China, the world's second-largest energy consumer, reported its fastest annual rate of economic growth for over 11 years last week. Booming demand from China took energy markets by surprise in 2004 and has contributed to a long-term bull rally in which prices have more than tripled since 2002.
Hamli pointed to forecasts for a large increase in supply from producers outside of OPEC due onstream later this year, which should help meet rising demand.
OPEC, source of more than a third of the world's oil, has faced constant pressure this year from consuming countries represented by the Paris-based International Energy Agency to increase crude output to dampen high prices.
But Hamli said boosting output would do little to ease the price as crude supplies were already sufficient. Global crude stocks are well above the five-year average, and pumping more would just add to the stockpiles, he said.
If we see there is a need for more oil, we will supply more, he said. But if we supply more now, it will go straight to stocks.

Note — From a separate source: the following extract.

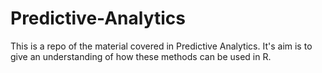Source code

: # Predictive-Analytics
This is a repo of the material covered in Predictive Analytics.  It's aim is to give an understanding of how these methods can be used in R.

Crude stocks in the world's largest consumer, the United States, recently hit a nine-year high.
Tight supplies of refined products in the United States, investment fund buying of oil futures and international political tension have pushed the price higher, Hamli said. His comments echoed those of fellow OPEC ministers who have said crude supplies are adequate.
The Atlantic hurricane season, which caused havoc in the U.S. oil industry two years ago, could add to the rally, he said.
I don't think people understand how strong these factors are. The hurricane season will put more pressure on the price in the biggest consumer market in the world.
OPEC agreed to cut output by 1.7 million barrels per day, or about 6 percent, last year to bolster falling prices. The price sank to around $50 in January.
There are no plans for OPEC to meet before its next scheduled gathering to discuss output policy in September, Hamli said.
The UAE is moving ahead with plans to boost output capacity to 3.5 million barrels per day by 2011 to 2012, Hamli said. Current capacity is around 2.8 million to 2.9 million bpd.
The Gulf Arab state has felt the effects of the cost inflation and a shortage of skilled labor and contractors, which has hit the industry worldwide, he said.